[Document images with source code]
****************
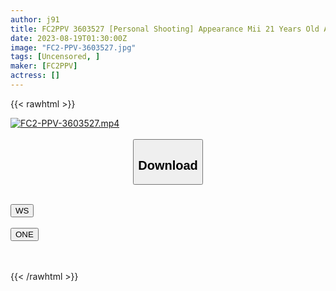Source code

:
 ```yaml
---
author: j91
title: FC2PPV 3603527 [Personal Shooting] Appearance Mii 21 Years Old A Vocational School Student Who Came To Earn Pocket Money Is Licked With Plenty Of Anal And A Super Big Cock Is Inserted Into A Large Amount Of Raw Vaginal Cum Shot! !
date: 2023-08-19T01:30:00Z
image: "FC2-PPV-3603527.jpg"
tags: [Uncensored, ]
maker: [FC2PPV]
actress: []
---
```



{{< rawhtml >}}

<div class="video" data-videoid="am5p0jq3ji83">
    <a href="javascript:;">
        <img src="https://my.j91.asia/posts/FC2-PPV-3603527/FC2-PPV-3603527.jpg" width="WIDTH" height="HEIGHT" alt="FC2-PPV-3603527.mp4" loading="lazy">
    </a>
</div>

<script type="text/javascript" src="https://j91.asia/asset/on-demand-ws.js"></script>

<br>
  <link rel="stylesheet" href="https://j91.asia/asset/bs5.css">
  
  <center>
  <button class="btn btn-primary" type="button" data-bs-toggle="collapse" data-bs-target=".multi-collapse" aria-expanded="false" aria-controls="multiCollapseExample1 multiCollapseExample2"><h2>Download</h2></button></center>
</p>
<div class="row">
  <div class="col">
    <div class="collapse multi-collapse" id="multiCollapseExample1">
      <div class="card card-body">
	      	      <br>
<div class="buttons">  
<a href="https://wolfstream.tv/am5p0jq3ji83"><button class="btn-hover color-3"><i class="fa fa-download"></i> WS</button></a></div>
    </div>
  </div>
</div>
  <div class="col">
    <div class="collapse multi-collapse" id="multiCollapseExample2">
      <div class="card card-body">
	      <br>
<div class="buttons">
    <a href="https://oneupload.to/mtecrmjl38zt"><button class="btn-hover color-9"><i class="fa fa-download"></i> ONE</button></a></div>
<br><br>
      </div>
    </div>
  </div>
</div>

{{< /rawhtml >}}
****************
_The problem_:
Output each line exactly as shown above; no pictures go in the copy.

_Expected answer_:
Source code

:
 ```yaml
---
author: j91
title: FC2PPV 3603527 [Personal Shooting] Appearance Mii 21 Years Old A Vocational School Student Who Came To Earn Pocket Money Is Licked With Plenty Of Anal And A Super Big Cock Is Inserted Into A Large Amount Of Raw Vaginal Cum Shot! !
date: 2023-08-19T01:30:00Z
image: "FC2-PPV-3603527.jpg"
tags: [Uncensored, ]
maker: [FC2PPV]
actress: []
---
```



{{< rawhtml >}}

<div class="video" data-videoid="am5p0jq3ji83">
    <a href="javascript:;">
        <img src="https://my.j91.asia/posts/FC2-PPV-3603527/FC2-PPV-3603527.jpg" width="WIDTH" height="HEIGHT" alt="FC2-PPV-3603527.mp4" loading="lazy">
    </a>
</div>

<script type="text/javascript" src="https://j91.asia/asset/on-demand-ws.js"></script>

<br>
  <link rel="stylesheet" href="https://j91.asia/asset/bs5.css">
  
  <center>
  <button class="btn btn-primary" type="button" data-bs-toggle="collapse" data-bs-target=".multi-collapse" aria-expanded="false" aria-controls="multiCollapseExample1 multiCollapseExample2"><h2>Download</h2></button></center>
</p>
<div class="row">
  <div class="col">
    <div class="collapse multi-collapse" id="multiCollapseExample1">
      <div class="card card-body">
	      	      <br>
<div class="buttons">  
<a href="https://wolfstream.tv/am5p0jq3ji83"><button class="btn-hover color-3"><i class="fa fa-download"></i> WS</button></a></div>
    </div>
  </div>
</div>
  <div class="col">
    <div class="collapse multi-collapse" id="multiCollapseExample2">
      <div class="card card-body">
	      <br>
<div class="buttons">
    <a href="https://oneupload.to/mtecrmjl38zt"><button class="btn-hover color-9"><i class="fa fa-download"></i> ONE</button></a></div>
<br><br>
      </div>
    </div>
  </div>
</div>

{{< /rawhtml >}}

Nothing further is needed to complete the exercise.